About the author: Film enthusiast and Tri-State area resident Dwain Carryl has attended several Tribeca Film Festivals. Mr. Carryl is a 1999 graduate of Harvard University and earned an MBA in Finance from Yale University.

Filmmaker Brook Peters was four-and-a-half years old and had just begun his second day of kindergarten the morning of September 11, 2001. Like many schoolchildren, his memories of that day are deeply emotional. Unlike many children, he experienced the chaos of that day firsthand. As a student at PS 150 Tribeca Learning Center, he was four blocks from the dual attacks on the World Trade Center. Many children have repressed those memories, but Peters felt compelled to tell the emotional story of the day that changed New York City forever. Using a home video camera, he began working on the film when he was 11 years old, editing 18 hours of raw footage of interviews with students and teachers affected that day.

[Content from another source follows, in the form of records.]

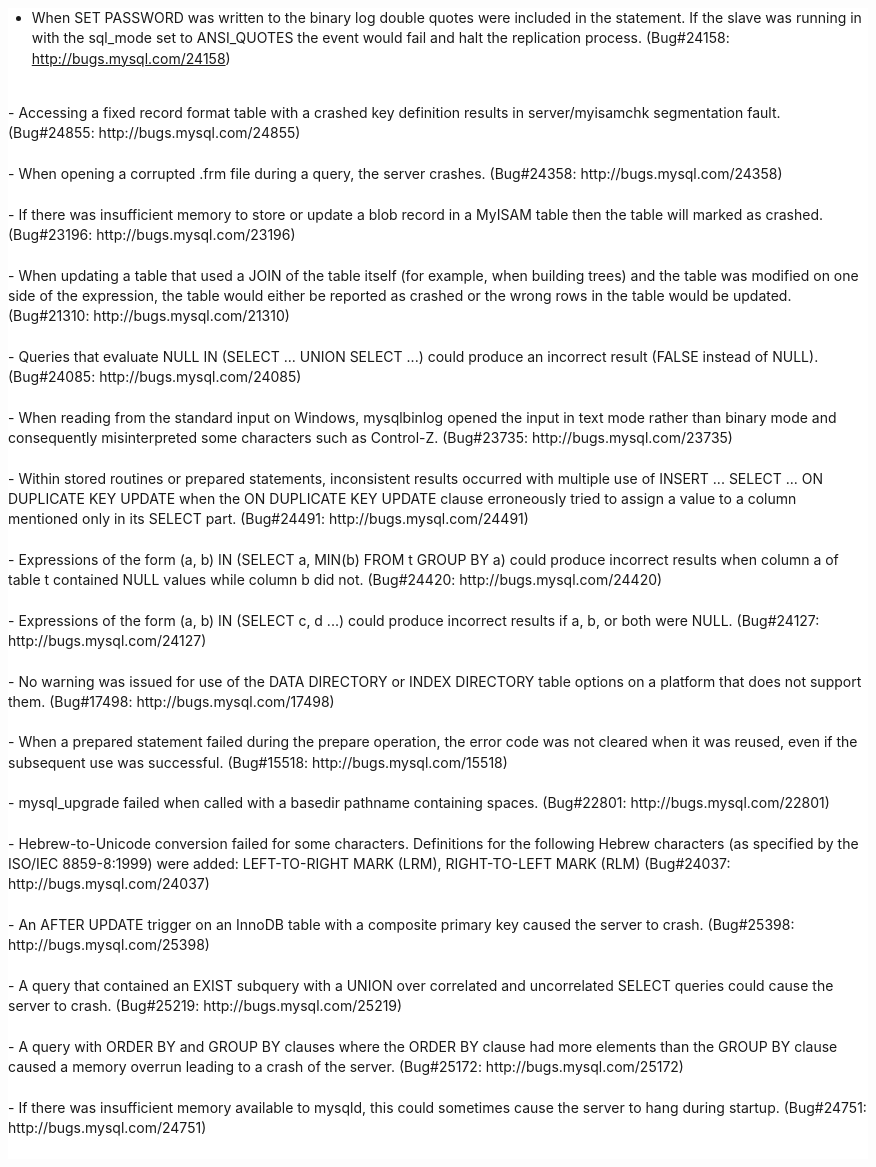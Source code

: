  - When SET PASSWORD was written to the binary log double quotes were included in the statement. If the slave was running in with the sql_mode set to ANSI_QUOTES the event would fail and halt the replication process. (Bug#24158: http://bugs.mysql.com/24158)<br>
<br>
 - Accessing a fixed record format table with a crashed key definition results in server/myisamchk segmentation fault. (Bug#24855: http://bugs.mysql.com/24855)<br>
<br>
 - When opening a corrupted .frm file during a query, the server crashes. (Bug#24358: http://bugs.mysql.com/24358)<br>
<br>
 - If there was insufficient memory to store or update a blob record in a MyISAM table then the table will marked as crashed. (Bug#23196: http://bugs.mysql.com/23196)<br>
<br>
 - When updating a table that used a JOIN of the table itself (for example, when building trees) and the table was modified on one side of the expression, the table would either be reported as crashed or the wrong rows in the table would be updated. (Bug#21310: http://bugs.mysql.com/21310)<br>
<br>
 - Queries that evaluate NULL IN (SELECT ... UNION SELECT ...) could produce an incorrect result (FALSE instead of NULL). (Bug#24085: http://bugs.mysql.com/24085)<br>
<br>
 - When reading from the standard input on Windows, mysqlbinlog opened the input in text mode rather than binary mode and consequently misinterpreted some characters such as Control-Z. (Bug#23735: http://bugs.mysql.com/23735)<br>
<br>
 - Within stored routines or prepared statements, inconsistent results occurred with multiple use of INSERT ... SELECT ... ON DUPLICATE KEY UPDATE when the ON DUPLICATE KEY UPDATE clause erroneously tried to assign a value to a column mentioned only in its SELECT part. (Bug#24491: http://bugs.mysql.com/24491)<br>
<br>
 - Expressions of the form (a, b) IN (SELECT a, MIN(b) FROM t GROUP BY a) could produce incorrect results when column a of table t contained NULL values while column b did not. (Bug#24420: http://bugs.mysql.com/24420)<br>
<br>
 - Expressions of the form (a, b) IN (SELECT c, d ...) could produce incorrect results if a, b, or both were NULL. (Bug#24127: http://bugs.mysql.com/24127)<br>
<br>
 - No warning was issued for use of the DATA DIRECTORY or INDEX DIRECTORY table options on a platform that does not support them. (Bug#17498: http://bugs.mysql.com/17498)<br>
<br>
 - When a prepared statement failed during the prepare operation, the error code was not cleared when it was reused, even if the subsequent use was successful. (Bug#15518: http://bugs.mysql.com/15518)<br>
<br>
 - mysql_upgrade failed when called with a basedir pathname containing spaces. (Bug#22801: http://bugs.mysql.com/22801)<br>
<br>
 - Hebrew-to-Unicode conversion failed for some characters. Definitions for the following Hebrew characters (as specified by the ISO/IEC 8859-8:1999) were added: LEFT-TO-RIGHT MARK (LRM), RIGHT-TO-LEFT MARK (RLM) (Bug#24037: http://bugs.mysql.com/24037)<br>
<br>
 - An AFTER UPDATE trigger on an InnoDB table with a composite primary key caused the server to crash. (Bug#25398: http://bugs.mysql.com/25398)<br>
<br>
 - A query that contained an EXIST subquery with a UNION over correlated and uncorrelated SELECT queries could cause the server to crash. (Bug#25219: http://bugs.mysql.com/25219)<br>
<br>
 - A query with ORDER BY and GROUP BY clauses where the ORDER BY clause had more elements than the GROUP BY clause caused a memory overrun leading to a crash of the server. (Bug#25172: http://bugs.mysql.com/25172)<br>
<br>
 - If there was insufficient memory available to mysqld, this could sometimes cause the server to hang during startup. (Bug#24751: http://bugs.mysql.com/24751)<br>
<br>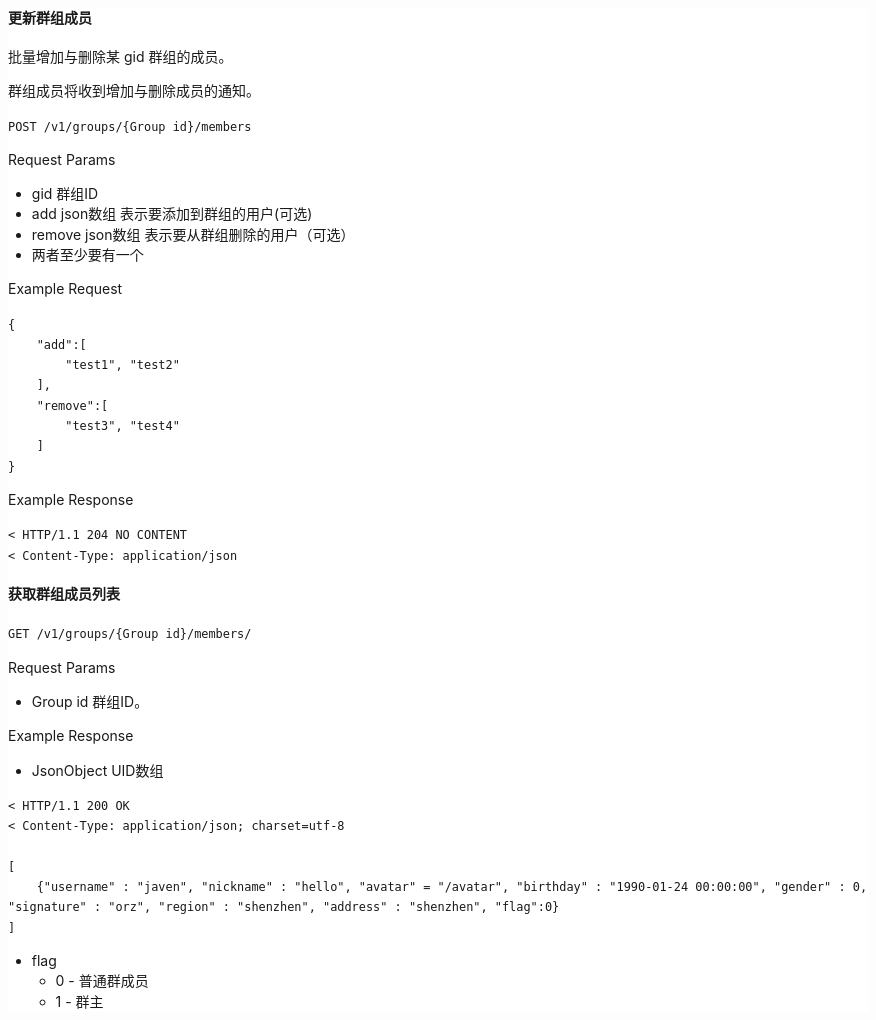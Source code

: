 #### 更新群组成员

批量增加与删除某 gid 群组的成员。

群组成员将收到增加与删除成员的通知。

	POST /v1/groups/{Group id}/members

Request Params

+ gid 群组ID
+ add        json数组 表示要添加到群组的用户(可选)
+ remove   json数组 表示要从群组删除的用户（可选）
+ 两者至少要有一个

Example Request 

```
{    
    "add":[
        "test1", "test2"
    ],
    "remove":[
        "test3", "test4"
    ]
}
```

Example Response

```
< HTTP/1.1 204 NO CONTENT
< Content-Type: application/json
```

####  获取群组成员列表

    GET /v1/groups/{Group id}/members/

Request Params

+ Group id 群组ID。

Example Response

+ JsonObject UID数组

```
< HTTP/1.1 200 OK
< Content-Type: application/json; charset=utf-8

[ 
	{"username" : "javen", "nickname" : "hello", "avatar" = "/avatar", "birthday" : "1990-01-24 00:00:00", "gender" : 0, "signature" : "orz", "region" : "shenzhen", "address" : "shenzhen", "flag":0} 
]
```
+ flag
  + 0 - 普通群成员
  + 1 - 群主
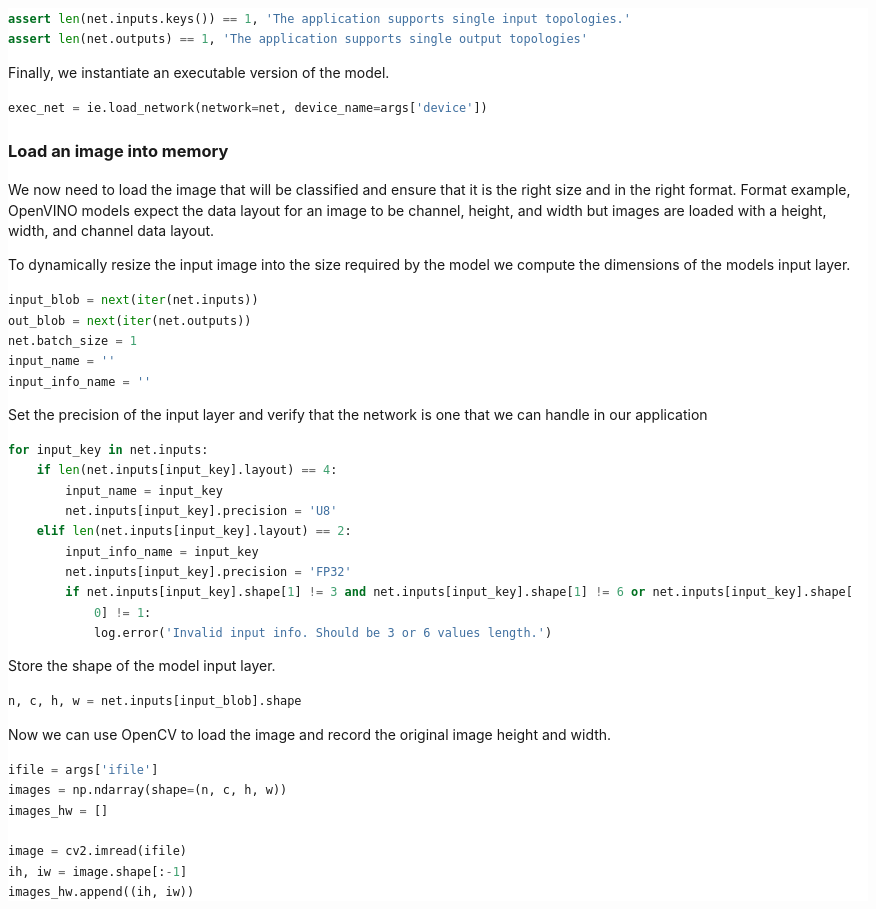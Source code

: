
 ```python
assert len(net.inputs.keys()) == 1, 'The application supports single input topologies.'
assert len(net.outputs) == 1, 'The application supports single output topologies'
```

Finally, we instantiate an executable version of the model.

```python
exec_net = ie.load_network(network=net, device_name=args['device'])
```

### Load an image into memory

We now need to load the image that will be classified and ensure that it is the right size and in the right format. Format example, OpenVINO models expect the data layout for an image to be channel, height, and width but images are loaded with a height, width, and channel data layout.

To dynamically resize the input image into the size required by the model we compute the dimensions of the models input layer.

```python
input_blob = next(iter(net.inputs))
out_blob = next(iter(net.outputs))
net.batch_size = 1
input_name = ''
input_info_name = ''
```

Set the precision of the input layer and verify that the network is one that we can handle in our application

```python
for input_key in net.inputs:
    if len(net.inputs[input_key].layout) == 4:
        input_name = input_key
        net.inputs[input_key].precision = 'U8'
    elif len(net.inputs[input_key].layout) == 2:
        input_info_name = input_key
        net.inputs[input_key].precision = 'FP32'
        if net.inputs[input_key].shape[1] != 3 and net.inputs[input_key].shape[1] != 6 or net.inputs[input_key].shape[
            0] != 1:
            log.error('Invalid input info. Should be 3 or 6 values length.')
```

Store the shape of the model input layer.

```python
n, c, h, w = net.inputs[input_blob].shape
```

Now we can use OpenCV to load the image and record the original image height and width.

```python
ifile = args['ifile']
images = np.ndarray(shape=(n, c, h, w))
images_hw = []

image = cv2.imread(ifile)
ih, iw = image.shape[:-1]
images_hw.append((ih, iw))
```
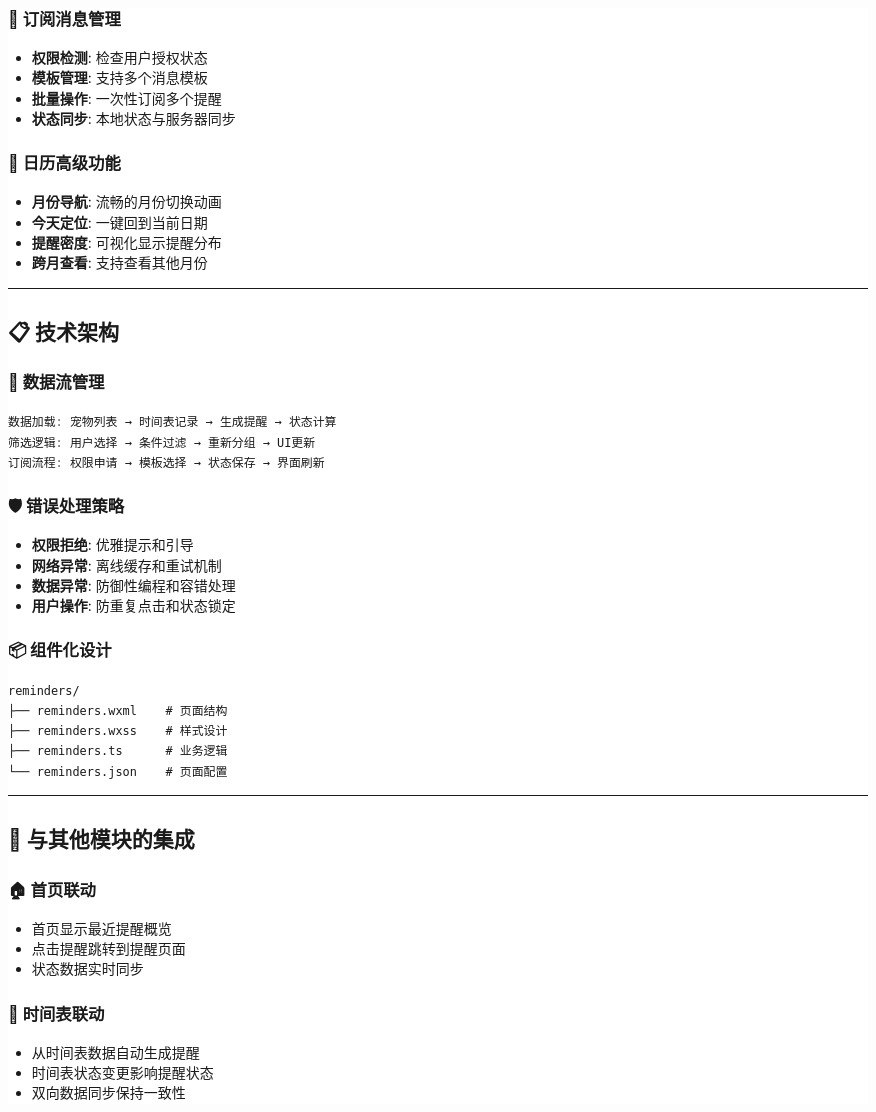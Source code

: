 ### 📱 **订阅消息管理**
- **权限检测**: 检查用户授权状态
- **模板管理**: 支持多个消息模板
- **批量操作**: 一次性订阅多个提醒
- **状态同步**: 本地状态与服务器同步

### 📅 **日历高级功能**
- **月份导航**: 流畅的月份切换动画
- **今天定位**: 一键回到当前日期
- **提醒密度**: 可视化显示提醒分布
- **跨月查看**: 支持查看其他月份

---

## 📋 技术架构

### 🔄 **数据流管理**
```typescript
数据加载: 宠物列表 → 时间表记录 → 生成提醒 → 状态计算
筛选逻辑: 用户选择 → 条件过滤 → 重新分组 → UI更新
订阅流程: 权限申请 → 模板选择 → 状态保存 → 界面刷新
```

### 🛡️ **错误处理策略**
- **权限拒绝**: 优雅提示和引导
- **网络异常**: 离线缓存和重试机制
- **数据异常**: 防御性编程和容错处理
- **用户操作**: 防重复点击和状态锁定

### 📦 **组件化设计**
```
reminders/
├── reminders.wxml    # 页面结构
├── reminders.wxss    # 样式设计  
├── reminders.ts      # 业务逻辑
└── reminders.json    # 页面配置
```

---

## 🔗 与其他模块的集成

### 🏠 **首页联动**
- 首页显示最近提醒概览
- 点击提醒跳转到提醒页面
- 状态数据实时同步

### 📅 **时间表联动**  
- 从时间表数据自动生成提醒
- 时间表状态变更影响提醒状态
- 双向数据同步保持一致性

The Second Day, Brook Peters’ 37-minute documentary, premiered at the 10th Annual Tribeca Film Festival in April of 2011, followed by a panel discussion with Peters and several of his interviewees. The film was narrated by actors and native New Yorkers Charles Durning and Dan Lauria and produced by Peters’ mother, Michelle. After the towers were hit, Michelle, a volunteer for the New York City Fire Department, picked her son up at school and took him to the stricken World Trade Center, where she facilitated communication among the firefighters. He remembers sitting in a fire truck as the firefighters gave him messages of love for their families. In an interview with The Wall Street Journal, he recalled that one firefighter encouraged him to “grow up and be a good man.”

As the South Tower collapsed, Michelle Peters took her son out of the fire truck and ran north toward Canal Street and safety. He recalls looking over her shoulder at the chaos and destruction of the collapse. He took those memories to heart and went to therapy for seven years to make sense of his second day of school. His drive to understand 9/11 led him to create The Second Day and to express a message of hope, strength, and resilience as displayed by the students and teachers of PS 150.